Lloyd Austin, secretário de Defesa dos Estados Unidos, prometeu, esta segunda-feira, que os EUA vão tomar “todas as ações necessárias” para defender as suas tropas depois de um ataque de drones por militantes apoiados pelo Irão que matou três militares americanos e feriu dezenas de outros.
O ataque de domingo foi o primeiro ataque mortal contra tropas dos Estados Unidos desde que eclodiu, em outubro, a guerra entre Israel e o Hamas, e marca uma grande escalada nas tensões do Médio Oriente.
“Deixe-me começar com minha indignação e tristeza (pelas) mortes de três bravos soldados dos EUA na Jordânia e pelos outros soldados que ficaram feridos”, disse Austin no Pentágono. “O presidente e eu não toleraremos ataques às forças dos EUA e tomaremos todas as ações necessárias para defender os EUA e as nossas tropas”, acrescentou, no início da reunião com o secretário-geral da NATO, Jens Stoltenberg, no Pentágono.
Os Estados Unidos estão tentando determinar exatamente por que os quase 350 soldados na base na Jordânia, conhecida como Torre 22, não conseguiram deter o drone.
Segundo a agência ‘Reuters’, duas autoridades garantiram que um drone americano estava a aproximar-se da base no mesmo momento que o drone de ataque, que voava baixo, fatores que podem ter contribuído para que não fosse percebido pelas defesas da base.
As tropas dos EUA foram atacadas mais de 150 vezes no Iraque, na Síria e na Jordânia, bem como em navios de guerra no Mar Vermelho, onde combatentes Houthi no Iémen têm disparado drones e mísseis.
Os ataques estão a aumentar a pressão política sobre o presidente Joe Biden para desferir um golpe direto contra o Irão, uma medida que ele tem relutado em tomar por medo de desencadear uma guerra mais ampla.
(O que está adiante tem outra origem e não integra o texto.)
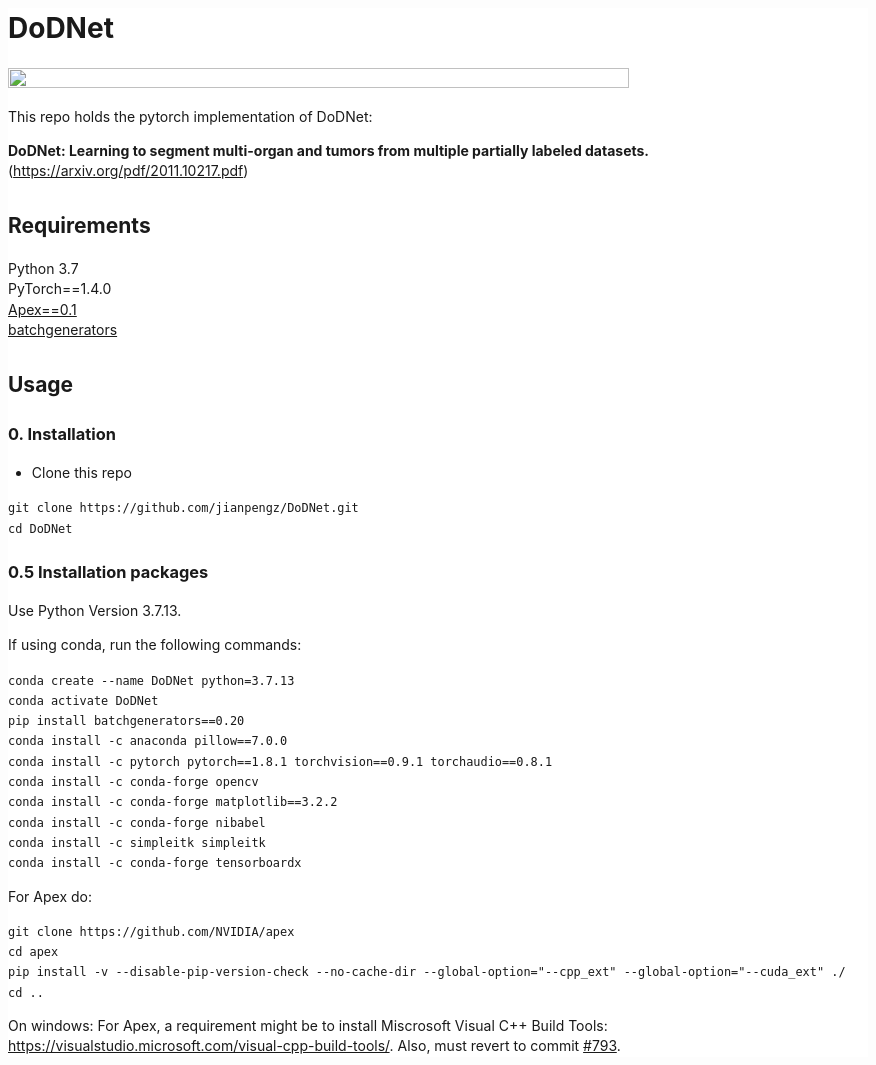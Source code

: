 # DoDNet
<p align="left">
    <img src="a_DynConv/dodnet.png" width="85%" height="85%">
</p>


This repo holds the pytorch implementation of DoDNet:<br />

**DoDNet: Learning to segment multi-organ and tumors from multiple partially labeled datasets.** 
(https://arxiv.org/pdf/2011.10217.pdf)

## Requirements
Python 3.7<br />
PyTorch==1.4.0<br />
[Apex==0.1](https://github.com/NVIDIA/apex)<br />
[batchgenerators](https://github.com/MIC-DKFZ/batchgenerators)<br />

## Usage

### 0. Installation
* Clone this repo
```
git clone https://github.com/jianpengz/DoDNet.git
cd DoDNet
```
### 0.5 Installation packages
Use Python Version 3.7.13.

If using conda, run the following commands:
```
conda create --name DoDNet python=3.7.13
conda activate DoDNet
pip install batchgenerators==0.20
conda install -c anaconda pillow==7.0.0
conda install -c pytorch pytorch==1.8.1 torchvision==0.9.1 torchaudio==0.8.1
conda install -c conda-forge opencv
conda install -c conda-forge matplotlib==3.2.2
conda install -c conda-forge nibabel
conda install -c simpleitk simpleitk
conda install -c conda-forge tensorboardx
```
For Apex do:
```
git clone https://github.com/NVIDIA/apex
cd apex
pip install -v --disable-pip-version-check --no-cache-dir --global-option="--cpp_ext" --global-option="--cuda_ext" ./
cd ..
```
On windows:
For Apex, a requirement might be to install Miscrosoft Visual C++ Build Tools: https://visualstudio.microsoft.com/visual-cpp-build-tools/. Also, must revert to commit [#793](https://github.com/NVIDIA/apex/commit/2ec84ebdca59278eaf15e8ddf32476d9d6d8b904).
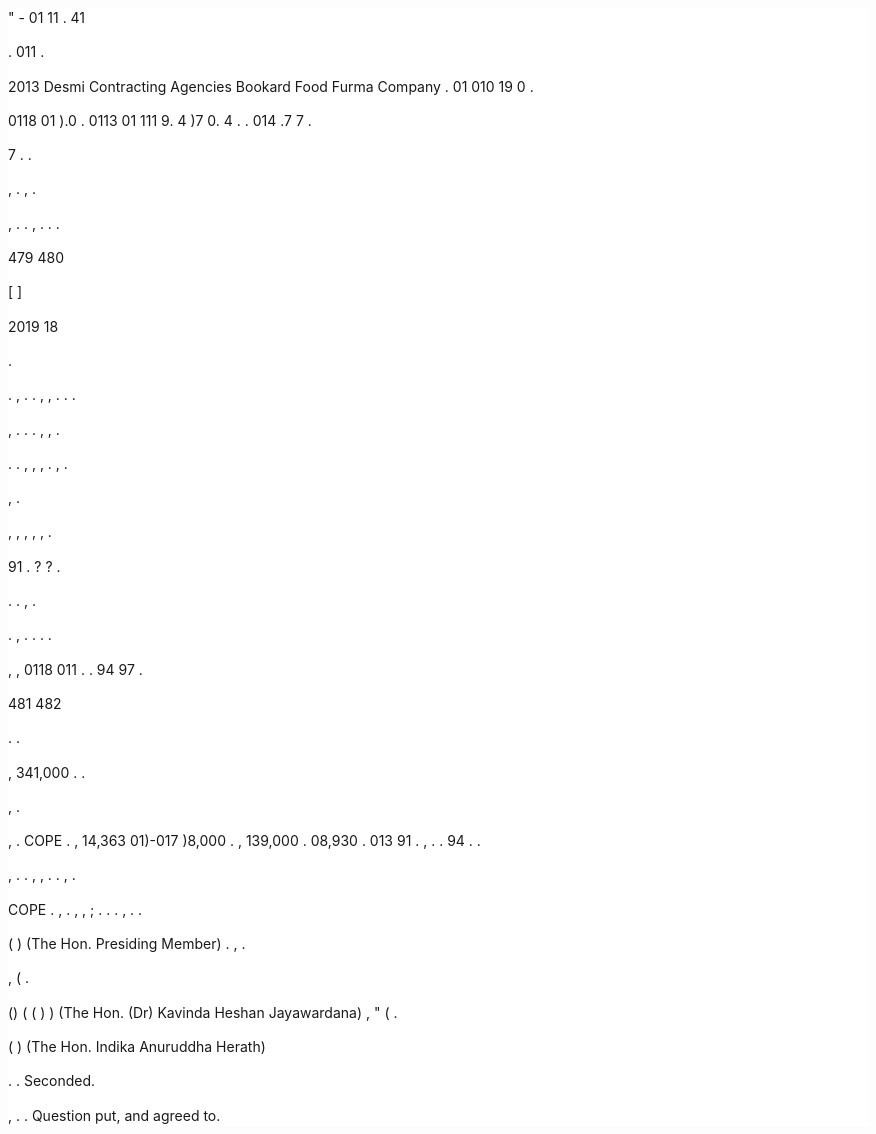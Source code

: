 " - 01 11 . 41

. 011 .

2013 Desmi Contracting Agencies Bookard Food Furma Company . 01 010 19 0 .

0118 01 ).0 . 0113 01 111 9. 4 )7 0. 4 . . 014 .7 7 .

7 . .

, . , .

, . . , . . .

479 480

[ ]

2019 18

.

. , . . , , . . .

, . . . , , .

. . , , , . , .

, .

, , , , , .

91 . ? ? .

. . , .

. , . . . .

, , 0118 011 . . 94 97 .

481 482

. .

, 341,000 . .

, .

, . COPE . , 14,363 01)-017 )8,000 . , 139,000 . 08,930 . 013 91 . , . . 94 . .

, . . , , . . , .

COPE . , . , , ; . . . , . .

( ) (The Hon. Presiding Member) . , .

, ( .

() ( ( ) ) (The Hon. (Dr) Kavinda Heshan Jayawardana) , " ( .

( ) (The Hon. Indika Anuruddha Herath)

. . Seconded.

, . . Question put, and agreed to.
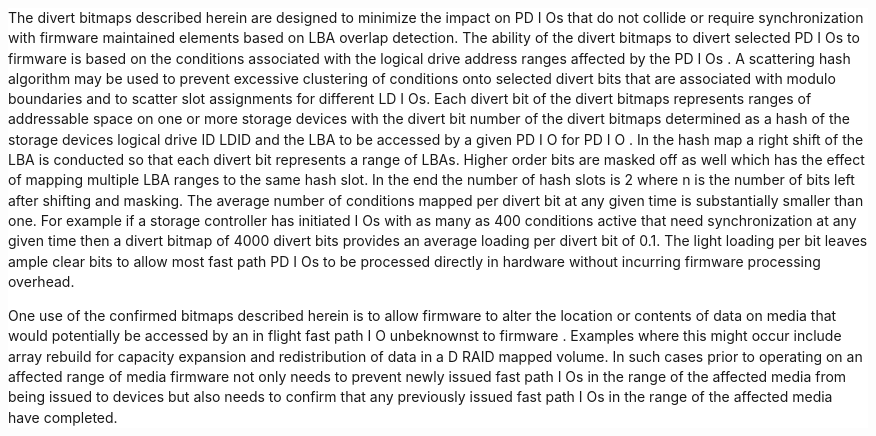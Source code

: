 The divert bitmaps described herein are designed to minimize the impact on PD I Os that do not collide or require synchronization with firmware maintained elements based on LBA overlap detection. The ability of the divert bitmaps to divert selected PD I Os to firmware is based on the conditions associated with the logical drive address ranges affected by the PD I Os . A scattering hash algorithm may be used to prevent excessive clustering of conditions onto selected divert bits that are associated with modulo boundaries and to scatter slot assignments for different LD I Os. Each divert bit of the divert bitmaps represents ranges of addressable space on one or more storage devices with the divert bit number of the divert bitmaps determined as a hash of the storage devices logical drive ID LDID and the LBA to be accessed by a given PD I O for PD I O . In the hash map a right shift of the LBA is conducted so that each divert bit represents a range of LBAs. Higher order bits are masked off as well which has the effect of mapping multiple LBA ranges to the same hash slot. In the end the number of hash slots is 2 where n is the number of bits left after shifting and masking. The average number of conditions mapped per divert bit at any given time is substantially smaller than one. For example if a storage controller has initiated I Os with as many as 400 conditions active that need synchronization at any given time then a divert bitmap of 4000 divert bits provides an average loading per divert bit of 0.1. The light loading per bit leaves ample clear bits to allow most fast path PD I Os to be processed directly in hardware without incurring firmware processing overhead.

One use of the confirmed bitmaps described herein is to allow firmware to alter the location or contents of data on media that would potentially be accessed by an in flight fast path I O unbeknownst to firmware . Examples where this might occur include array rebuild for capacity expansion and redistribution of data in a D RAID mapped volume. In such cases prior to operating on an affected range of media firmware not only needs to prevent newly issued fast path I Os in the range of the affected media from being issued to devices but also needs to confirm that any previously issued fast path I Os in the range of the affected media have completed.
As opções de Biden podem variar entre atacar as forças iranianas fora ou mesmo dentro do Irão, ou optar por um ataque retaliatório mais cauteloso apenas contra os militantes responsáveis, apoiados pelo Irão, dizem os especialistas. “O Irão continua a desestabilizar a região, isto inclui apoiar terroristas que atacam os nossos navios no Mar Vermelho”, referiu Stoltenberg.
O porta-voz de segurança nacional da Casa Branca, John Kirby, disse que Biden estudava como responder como responder ao ataque na Jordânia. “Não queremos uma guerra mais ampla com o Irão. Não queremos uma guerra mais ampla na região, mas temos de fazer o que temos de fazer”, salientou.